Spider-Man: Return of Kaine - Mark Bagley, Sal Buscema, Tom DeFalco, Todd Dezago, Dan Jurgens, Howard Mackie, John Romita Jr.
Po słabym początku tego ostatniego rozdziału „Sagi
klonów” nadeszła pora na lepszą historię. Bo jest i akcja, i zagadki no i przy
okazji ważna to opowieść dla całej serii. Okej, jest przekombinowana, bo zamiast
doprowadzić opowieść do jakiejś konkluzji i zamknąć parę wątków, jeszcze więcej
miesza w całej fabule, ale przyjemnie się to czyta. A o to chodziło.
Kaine umarł. Został zabity przez Spidercide’a, gdy
już poznawał prawdę o tożsamości mordercy MJ ze swoich wizji. A przynajmniej
tak się wydawało, bo uratowała go pewna organizacja, która teraz chce go
wykorzystać do własnych celów. Z tym, że Kaine wcale nie jest do tego chętny,
tak samo, jak i do odwdzięczenia im się za ocalenie.

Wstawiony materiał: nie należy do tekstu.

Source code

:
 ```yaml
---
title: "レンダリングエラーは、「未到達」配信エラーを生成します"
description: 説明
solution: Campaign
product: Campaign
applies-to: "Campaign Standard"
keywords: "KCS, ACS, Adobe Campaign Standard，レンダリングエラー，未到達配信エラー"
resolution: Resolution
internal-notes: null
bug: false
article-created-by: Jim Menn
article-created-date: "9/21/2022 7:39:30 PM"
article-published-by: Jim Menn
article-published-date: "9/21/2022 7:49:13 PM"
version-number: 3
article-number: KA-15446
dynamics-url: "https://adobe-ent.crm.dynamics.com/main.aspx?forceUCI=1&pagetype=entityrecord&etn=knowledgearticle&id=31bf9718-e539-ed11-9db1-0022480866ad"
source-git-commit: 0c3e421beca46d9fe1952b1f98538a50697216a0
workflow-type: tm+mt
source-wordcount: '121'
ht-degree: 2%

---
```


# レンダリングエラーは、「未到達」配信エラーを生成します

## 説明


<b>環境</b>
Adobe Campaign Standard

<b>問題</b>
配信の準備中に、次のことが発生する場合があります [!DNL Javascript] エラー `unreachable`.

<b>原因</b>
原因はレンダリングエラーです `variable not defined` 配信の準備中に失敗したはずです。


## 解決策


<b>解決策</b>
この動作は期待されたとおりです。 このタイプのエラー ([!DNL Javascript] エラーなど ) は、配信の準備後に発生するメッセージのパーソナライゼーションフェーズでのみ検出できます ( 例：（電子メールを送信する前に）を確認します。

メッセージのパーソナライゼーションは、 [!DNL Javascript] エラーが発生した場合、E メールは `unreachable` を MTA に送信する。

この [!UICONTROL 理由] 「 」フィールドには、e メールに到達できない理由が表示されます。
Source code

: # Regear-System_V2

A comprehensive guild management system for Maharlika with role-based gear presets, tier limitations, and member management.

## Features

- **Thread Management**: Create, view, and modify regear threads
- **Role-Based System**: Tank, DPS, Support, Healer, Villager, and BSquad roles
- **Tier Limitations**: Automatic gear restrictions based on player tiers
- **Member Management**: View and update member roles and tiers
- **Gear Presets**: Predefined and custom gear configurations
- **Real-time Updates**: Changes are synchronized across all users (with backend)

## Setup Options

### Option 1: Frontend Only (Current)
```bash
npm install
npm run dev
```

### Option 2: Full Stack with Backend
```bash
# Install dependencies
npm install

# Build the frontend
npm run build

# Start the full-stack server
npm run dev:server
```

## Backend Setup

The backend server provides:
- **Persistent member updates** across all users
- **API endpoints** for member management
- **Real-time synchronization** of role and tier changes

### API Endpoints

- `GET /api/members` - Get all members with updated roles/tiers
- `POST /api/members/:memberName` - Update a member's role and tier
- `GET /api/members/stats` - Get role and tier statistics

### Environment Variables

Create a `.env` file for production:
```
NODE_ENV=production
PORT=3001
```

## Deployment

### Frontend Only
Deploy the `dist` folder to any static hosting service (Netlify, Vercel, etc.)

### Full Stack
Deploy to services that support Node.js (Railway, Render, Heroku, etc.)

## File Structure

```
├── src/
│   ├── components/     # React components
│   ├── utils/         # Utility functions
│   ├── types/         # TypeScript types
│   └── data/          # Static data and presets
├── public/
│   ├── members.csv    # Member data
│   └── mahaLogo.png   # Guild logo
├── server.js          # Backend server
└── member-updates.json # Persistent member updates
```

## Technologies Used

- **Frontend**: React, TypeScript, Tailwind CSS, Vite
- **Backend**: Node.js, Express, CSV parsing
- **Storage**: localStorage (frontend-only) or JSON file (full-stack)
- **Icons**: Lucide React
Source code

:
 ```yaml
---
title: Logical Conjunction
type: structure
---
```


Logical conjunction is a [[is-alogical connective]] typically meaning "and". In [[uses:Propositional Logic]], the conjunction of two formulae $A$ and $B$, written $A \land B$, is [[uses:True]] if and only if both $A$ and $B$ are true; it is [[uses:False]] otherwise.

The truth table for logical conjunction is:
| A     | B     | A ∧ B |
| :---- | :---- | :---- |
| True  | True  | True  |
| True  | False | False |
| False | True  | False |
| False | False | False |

A tymczasem w życiu Bena zaczyna źle się dziać. Kiedy
w trakcie pierwszej „Sagi klonów” został wrzucony do komina, był pewien, że to
właśnie on był tym, który tam trafił. Tymczasem teraz, w trakcie prac w tym
miejscu, znaleziony zostaje szkielet w pajęczym kostiumie. Jeśli to nie Ben był
tym, który wtedy tam trafił, to kto? Jakie to będzie miało znaczenie dla niego
samego? No i jakie będą konsekwencje tego odkrycia?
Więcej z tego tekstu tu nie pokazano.